Aku pun menyatakan cinta, aku mengambil
sumpah
Bahwa demi cinta aku telah kehilangan
kekuasaan.
Ia berkata, “Hakim menuntut saksi kalau
ada pernyataan.”
Aku berkata, “Air mata adalah saksiku,
pucatnya wajahku adalah buktiku.”
Ia berkata, “Saksi tidak sah, matamu
juling.”
Aku berkata, “Karena wibawa keadilanmu
mataku terbebas dari dosa.”
Syair religius di atas adalah cuplikan dari
salah satu puisi karya penyair sufi terbesar
dari Persia, Jalaluddin Rumi. Kebesaran
Rumi terletak pada kedalaman ilmu dan
kemampuan mengungkapkan perasaannya
ke dalam bahasa yang indah. Karena
kedalaman ilmunya itu, puisi-puisi Rumi
juga dikenal mempunyai kedalaman makna.
Dua hal itulah –kedalaman makna dan
keindahan bahasa– yang menyebabkan
puisi-puisi Rumi sulit tertandingi oleh
penyair sufi sebelum maupun sesudahnya.
Rumi memang bukan sekadar penyair,
tetapi ia juga tokoh sufi yang berpengaruh
pada zamannya. Rumi adalah guru nomor
satu tarekat Maulawiah –sebuah tarekat
yang berpusat di Turki dan berkembang di
daerah sekitarnya. Tarekat Maulawiah
pernah berpengaruh besar dalam
lingkungan Istana Turki Utsmani dan
kalangan seniman pada sekitar tahun l648.
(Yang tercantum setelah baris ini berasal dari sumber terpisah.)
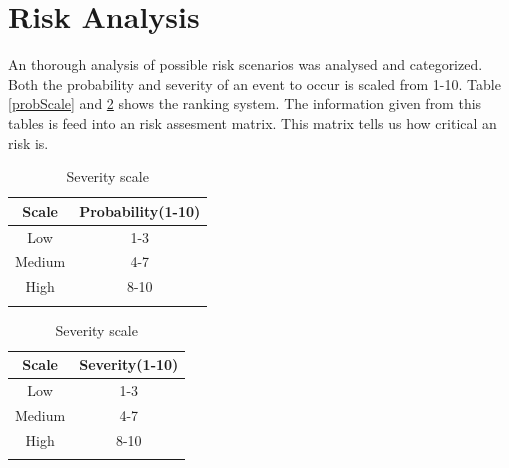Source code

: 
\section{Risk Analysis}
An thorough analysis of possible risk scenarios was analysed and categorized. Both the probability and severity  of an event to occur is scaled from 1-10. Table \ref{probScale} and \ref{sevScale} shows the ranking system. The information given from this tables is feed into an risk assesment matrix. This matrix tells us how critical an risk is.

\begin {table}[h]
    \begin{minipage}{.5\linewidth}
        \begin{center}
        \caption {Probability scale} 
        \label{probScale} 
            \begin{tabular}{|c|c|}\hline 
            \rowcolor{cadetgrey}
            \textbf{Scale}   & \textbf{Probability(1-10)} \\ \hline 
            Low    &   1-3              \\ \rowcolor{gainsboro}
            Medium    &   4-7           \\
            High    &   8-10            \\ \rowcolor{gainsboro}
            \hline
            \end{tabular}
        \end{center}
    \end{minipage}
    \begin{minipage}{.5\linewidth}
        \begin{center}
        \caption {Severity scale} 
        \label{sevScale} 
            \begin{tabular}{|c|c|}\hline 
            \rowcolor{cadetgrey}
            \textbf{Scale}   & \textbf{Severity(1-10)} \\ \hline 
            Low   &   1-3               \\ \rowcolor{gainsboro}
            Medium    &   4-7           \\
            High    &   8-10            \\ \rowcolor{gainsboro}
            \hline
            \end{tabular}
        \end{center}
    \end{minipage}
\end{table}
\newpage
Sebagai tokoh sufi, Rumi sangat menentang
pendewa-dewaan akal dan indera dalam
menentukan kebenaran. Pada zamannya,
ummat Islam memang sedang dilanda
penyakit itu.
Bagi kelompok yang mengagul-agulkan
akal, kebenaran baru dianggap benar bila
mampu digapai oleh indera dan akal.
Segala sesuatu yang tidak dapat diraba oleh
indera dan akal, cepat-cepat mereka ingkari
dan tidak diakui.
Padahal, menurut Rumi, justru pemikiran
semacam itulah yang dapat melemahkan
iman kepada sesuatu yang ghaib. Dan
karena pengaruh pemikiran seperti itu pula,
kepercayaan kepada segala hakekat yang
tidak kasat mata, yang diajarkan berbagai
syariat dan beragam agama samawi, bisa
menjadi goyah.
Rumi mengatakan, “Orientasi kepada indera
dalam menetapkan segala hakekat
keagamaan adalah gagasan yang dipelopori
kelompok Mu’tazilah. Mereka merupakan
para budak yang tunduk patuh kepada
panca indera. Mereka menyangka dirinya
termasuk Ahlussunnah. Padahal,
sesungguhnya Ahlussunnah sama sekali
tidak terikat kepada indera-indera, dan
tidak mau pula memanjakannya.”
Bagi Rumi, tidak layak meniadakan sesuatu
hanya karena tidak pernah melihatnya
dengan mata kepala atau belum pernah
meraba dengan indera. Sesungguhnya,
batin akan selalu tersembunyi di balik yang
lahir, seperti faedah penyembuhan yang
terkandung dalam obat. “Padahal, yang
lahir itu senantiasa menunjukkan adanya
sesuatu yang tersimpan, yang tersembunyi
di balik dirinya. Bukankah Anda mengenal
obat yang bermanfaat? Bukankah
kegunaannya tersembunyi di dalamnya?”
tegas Rumi.
Pengaruh Tabriz
Fariduddin Attar, seorang tokoh sufi juga,
ketika berjumpa dengan Rumi yang baru
berusia 5 tahun pernah meramalkan bahwa
si kecil itu kelak bakal menjadi tokoh
spiritual besar. Sejarah kemudian mencatat,
ramalan Fariduddin itu tidak meleset.
Lahir di Balkh, Afghanistan pada 604 H atau
30 September 1207 Rumi menyandang nama
lengkap Jalaluddin Muhammad bin
Muhammad al-Balkhi al-Qunuwi. Adapun
panggilan Rumi karena sebagian besar
hidupnya dihabiskan di Konya (kini Turki),
yang dahulu dikenal sebagai daerah Rum
(Roma).
Ayahnya, Bahauddin Walad Muhammad bin
Husein, adalah seorang ulama besar
bermadzhab Hanafi. Dan karena kharisma
dan tingginya penguasaan ilmu agamanya,
ia digelari Sulthanul Ulama (raja ulama).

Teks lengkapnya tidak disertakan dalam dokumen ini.